Guy laughs. "Smart. Would be good to blow your guts out, but I won't." He lights one of Katze's fags and takes a deep pull.
"Wonder how Riki would like this," Katze says, squeezing his eyes shut in expectation of the next hit. It doesn't come.
"Riki!" Guy snarls. "You! It was your dirty business! You took Riki away, you dragged him back to this sick bastard!"
"You don't get it," Katze says, trying to keep focused when his brain wants to go to sleep and his body is a sea of pain. "He wanted to go back. And you left him no-"
"Shut up!" The steelcap kicking into his groin makes Katze blank out.
xxx
Raoul puts the empty glass on the desk, next to the almost finished bottle and the untouched glass next to it. He checks his messages, then the grid of the city on his computer, but there is nothing that asks for his attention. It is not unusual that Katze doesn't turn up, sometimes he stays away for days on end without saying where he goes or what he does during that time. Raoul never asks. Some things are best left unsaid. He tries to understand what unsettles him this time, an undercurrent of disquiet that makes him restless. His glance passes over Katze's side of the desk, to the open bedroom door and back. Katze's laptop sits still and dark on its place.
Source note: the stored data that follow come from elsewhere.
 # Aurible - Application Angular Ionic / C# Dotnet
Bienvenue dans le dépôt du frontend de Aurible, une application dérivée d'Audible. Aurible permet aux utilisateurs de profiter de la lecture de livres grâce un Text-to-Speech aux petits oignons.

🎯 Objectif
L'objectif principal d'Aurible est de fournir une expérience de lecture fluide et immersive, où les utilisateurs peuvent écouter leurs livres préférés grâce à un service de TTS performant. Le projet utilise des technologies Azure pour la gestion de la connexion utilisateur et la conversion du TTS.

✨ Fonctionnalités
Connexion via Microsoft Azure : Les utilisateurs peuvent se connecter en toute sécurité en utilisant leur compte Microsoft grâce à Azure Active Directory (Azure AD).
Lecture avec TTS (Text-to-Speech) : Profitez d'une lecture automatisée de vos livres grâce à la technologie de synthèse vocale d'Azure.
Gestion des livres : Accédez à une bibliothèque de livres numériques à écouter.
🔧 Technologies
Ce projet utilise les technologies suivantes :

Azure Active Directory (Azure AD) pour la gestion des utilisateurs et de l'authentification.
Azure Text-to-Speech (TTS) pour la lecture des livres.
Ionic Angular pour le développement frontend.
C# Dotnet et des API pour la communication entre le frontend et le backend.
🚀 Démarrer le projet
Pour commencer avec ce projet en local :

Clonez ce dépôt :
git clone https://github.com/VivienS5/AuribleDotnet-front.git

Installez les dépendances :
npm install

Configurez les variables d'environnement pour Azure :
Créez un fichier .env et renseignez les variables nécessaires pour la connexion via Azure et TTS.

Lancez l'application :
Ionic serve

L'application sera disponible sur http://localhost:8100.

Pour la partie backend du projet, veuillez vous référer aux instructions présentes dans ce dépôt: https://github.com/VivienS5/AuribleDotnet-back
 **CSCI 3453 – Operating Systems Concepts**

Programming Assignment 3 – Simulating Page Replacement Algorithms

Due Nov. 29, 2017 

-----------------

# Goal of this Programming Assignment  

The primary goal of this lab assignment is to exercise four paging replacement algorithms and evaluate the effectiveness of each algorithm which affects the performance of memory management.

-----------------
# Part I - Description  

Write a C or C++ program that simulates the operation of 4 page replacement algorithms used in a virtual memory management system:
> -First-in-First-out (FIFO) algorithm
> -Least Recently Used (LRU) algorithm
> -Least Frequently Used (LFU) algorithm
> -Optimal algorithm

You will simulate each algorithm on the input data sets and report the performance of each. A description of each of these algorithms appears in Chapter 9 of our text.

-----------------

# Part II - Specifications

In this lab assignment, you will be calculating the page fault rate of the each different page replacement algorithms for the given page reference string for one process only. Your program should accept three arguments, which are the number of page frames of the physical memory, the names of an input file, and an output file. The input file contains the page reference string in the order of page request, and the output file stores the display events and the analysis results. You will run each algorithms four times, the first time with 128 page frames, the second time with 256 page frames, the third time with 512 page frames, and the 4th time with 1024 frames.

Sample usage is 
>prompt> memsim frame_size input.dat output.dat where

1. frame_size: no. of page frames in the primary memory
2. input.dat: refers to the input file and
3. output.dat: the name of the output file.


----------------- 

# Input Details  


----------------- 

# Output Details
And then it strikes Raoul that the laptop would be gone too if Katze was working elsewhere.
xxx
There is no sign of Katze anywhere. The police, unsurprisingly, can't find him. He is not Raoul's only link to the world beyond the city but nobody has seen him, and the blanket of silence unnerves Raoul. Surprised, he finds it difficult to stay calm, and when he seeks focus in Jupiter's hall, he feels nothing.
Halfway through another night he makes his decision, ignoring Jupiter's silence.